═══ Records provided
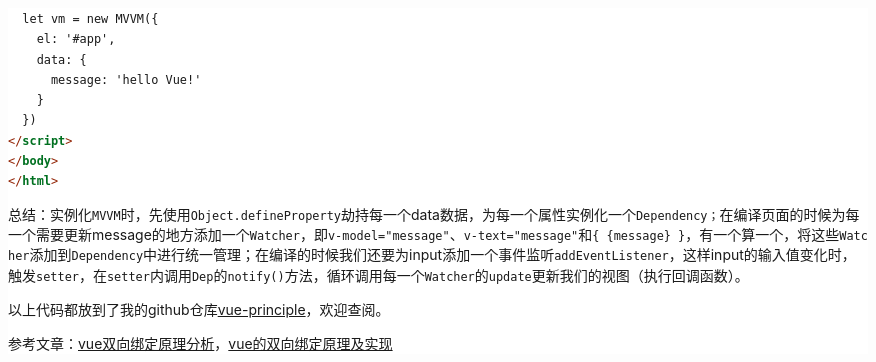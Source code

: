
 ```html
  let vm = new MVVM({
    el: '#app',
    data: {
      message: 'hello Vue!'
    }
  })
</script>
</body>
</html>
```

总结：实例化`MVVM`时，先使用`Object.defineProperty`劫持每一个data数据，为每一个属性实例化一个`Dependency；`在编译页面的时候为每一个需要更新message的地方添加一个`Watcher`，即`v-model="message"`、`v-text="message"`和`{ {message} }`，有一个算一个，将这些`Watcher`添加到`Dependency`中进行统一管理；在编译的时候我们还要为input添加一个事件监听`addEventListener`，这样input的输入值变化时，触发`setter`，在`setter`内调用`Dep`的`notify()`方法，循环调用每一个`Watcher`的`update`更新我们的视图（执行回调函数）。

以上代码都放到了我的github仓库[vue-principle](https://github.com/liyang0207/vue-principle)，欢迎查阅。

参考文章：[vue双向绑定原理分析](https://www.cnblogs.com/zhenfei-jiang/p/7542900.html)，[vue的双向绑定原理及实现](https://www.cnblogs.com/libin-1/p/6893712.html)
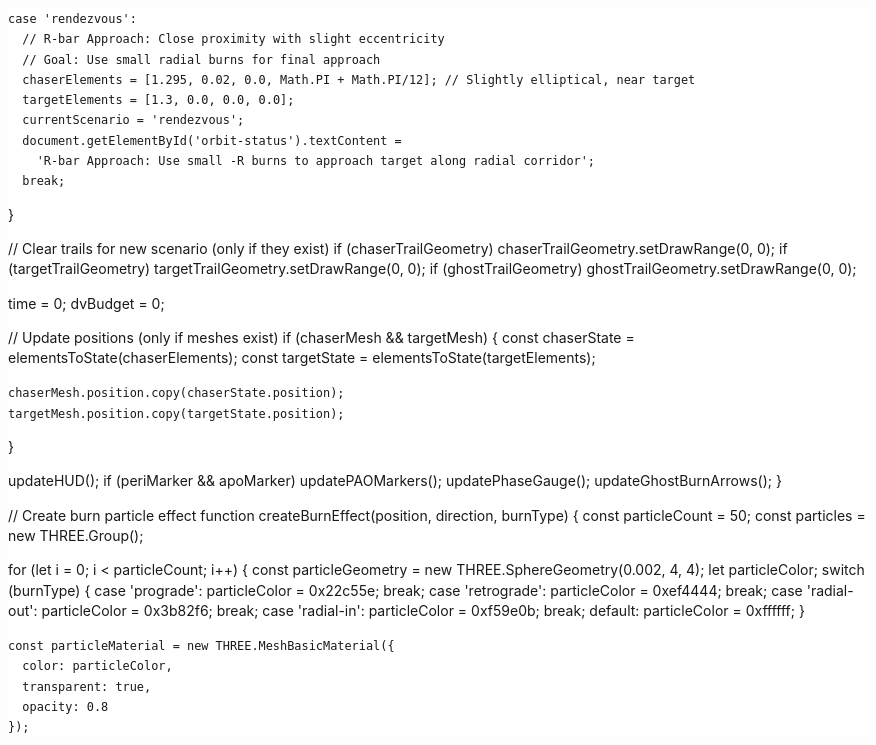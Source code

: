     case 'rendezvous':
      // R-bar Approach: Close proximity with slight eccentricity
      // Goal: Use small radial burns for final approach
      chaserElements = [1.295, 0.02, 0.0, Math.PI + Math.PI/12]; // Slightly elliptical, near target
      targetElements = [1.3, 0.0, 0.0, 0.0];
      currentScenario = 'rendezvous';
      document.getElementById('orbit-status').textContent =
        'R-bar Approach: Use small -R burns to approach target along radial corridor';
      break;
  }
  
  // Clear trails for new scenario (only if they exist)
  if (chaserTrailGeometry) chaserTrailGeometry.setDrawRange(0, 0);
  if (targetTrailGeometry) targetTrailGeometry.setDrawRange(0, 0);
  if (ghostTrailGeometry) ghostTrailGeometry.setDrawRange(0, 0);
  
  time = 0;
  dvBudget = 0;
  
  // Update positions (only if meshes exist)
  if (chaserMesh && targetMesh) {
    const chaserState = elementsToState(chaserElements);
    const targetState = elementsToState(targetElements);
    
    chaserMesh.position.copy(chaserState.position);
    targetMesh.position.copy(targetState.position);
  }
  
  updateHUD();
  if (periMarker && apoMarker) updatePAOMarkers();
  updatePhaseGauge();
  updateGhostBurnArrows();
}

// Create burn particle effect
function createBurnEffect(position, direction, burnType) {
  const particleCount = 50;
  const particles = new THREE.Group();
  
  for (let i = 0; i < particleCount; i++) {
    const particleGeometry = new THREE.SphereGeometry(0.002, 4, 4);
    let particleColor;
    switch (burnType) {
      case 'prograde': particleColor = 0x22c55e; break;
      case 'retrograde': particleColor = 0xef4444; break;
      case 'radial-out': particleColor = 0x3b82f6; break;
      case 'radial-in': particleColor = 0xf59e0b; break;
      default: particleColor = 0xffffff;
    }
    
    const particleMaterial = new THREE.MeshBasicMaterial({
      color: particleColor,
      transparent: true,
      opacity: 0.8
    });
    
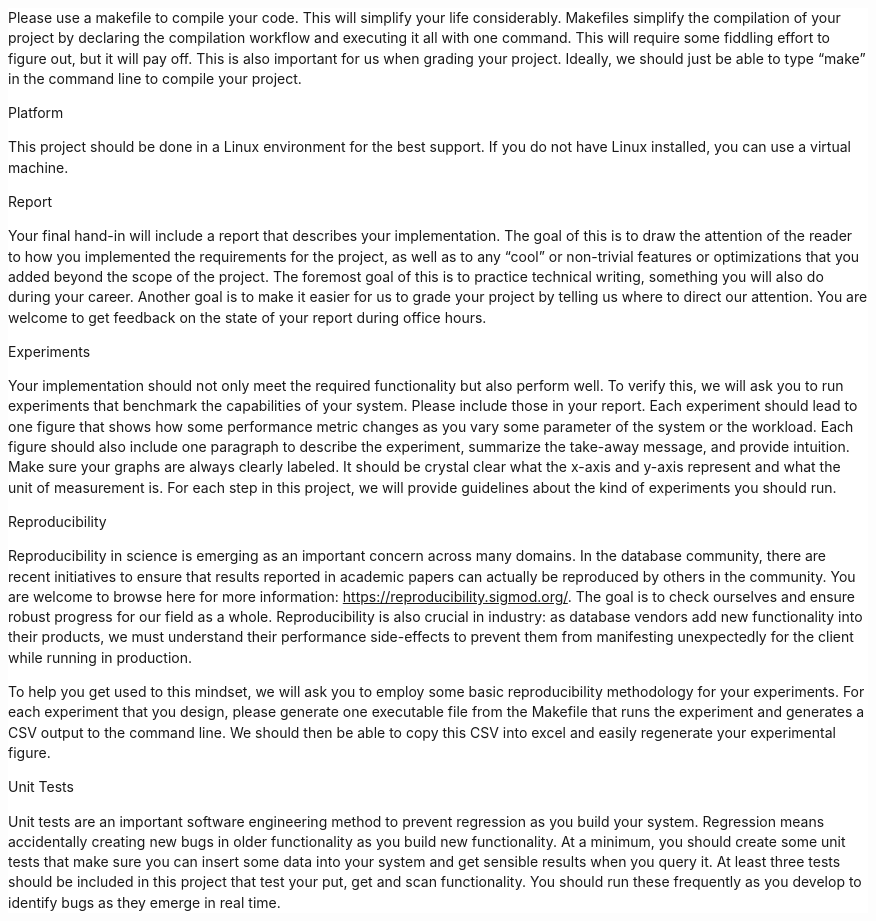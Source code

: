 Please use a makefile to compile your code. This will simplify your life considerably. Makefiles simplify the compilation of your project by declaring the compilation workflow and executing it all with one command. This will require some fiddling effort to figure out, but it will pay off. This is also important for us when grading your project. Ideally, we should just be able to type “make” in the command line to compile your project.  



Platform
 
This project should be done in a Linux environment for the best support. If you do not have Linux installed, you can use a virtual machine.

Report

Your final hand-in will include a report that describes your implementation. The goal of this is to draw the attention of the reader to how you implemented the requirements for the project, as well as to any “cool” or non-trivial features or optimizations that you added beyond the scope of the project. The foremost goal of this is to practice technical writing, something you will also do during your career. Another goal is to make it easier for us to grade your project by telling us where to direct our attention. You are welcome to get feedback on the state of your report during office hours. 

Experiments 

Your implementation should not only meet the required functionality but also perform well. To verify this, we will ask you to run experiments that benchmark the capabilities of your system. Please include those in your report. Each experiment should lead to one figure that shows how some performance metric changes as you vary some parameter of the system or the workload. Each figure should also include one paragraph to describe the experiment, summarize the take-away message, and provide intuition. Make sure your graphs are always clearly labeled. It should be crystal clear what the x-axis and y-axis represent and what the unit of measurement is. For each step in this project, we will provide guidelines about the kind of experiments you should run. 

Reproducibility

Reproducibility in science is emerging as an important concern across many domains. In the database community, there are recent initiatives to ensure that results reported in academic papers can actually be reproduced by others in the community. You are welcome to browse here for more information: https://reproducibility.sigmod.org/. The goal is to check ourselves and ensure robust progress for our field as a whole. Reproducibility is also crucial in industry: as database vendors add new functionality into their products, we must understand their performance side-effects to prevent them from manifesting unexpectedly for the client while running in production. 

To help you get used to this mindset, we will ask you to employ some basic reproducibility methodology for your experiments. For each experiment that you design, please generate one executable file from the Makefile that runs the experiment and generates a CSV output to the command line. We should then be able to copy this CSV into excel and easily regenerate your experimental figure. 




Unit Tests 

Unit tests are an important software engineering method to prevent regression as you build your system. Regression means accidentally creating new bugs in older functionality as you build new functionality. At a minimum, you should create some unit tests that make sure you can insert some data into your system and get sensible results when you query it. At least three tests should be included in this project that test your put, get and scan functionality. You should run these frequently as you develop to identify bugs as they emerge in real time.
══════
Task details
Using the material above, find each line that holds "chaserElements" and copy that line.

Written response
      chaserElements = [1.295, 0.02, 0.0, Math.PI + Math.PI/12]; // Slightly elliptical, near target
    const chaserState = elementsToState(chaserElements);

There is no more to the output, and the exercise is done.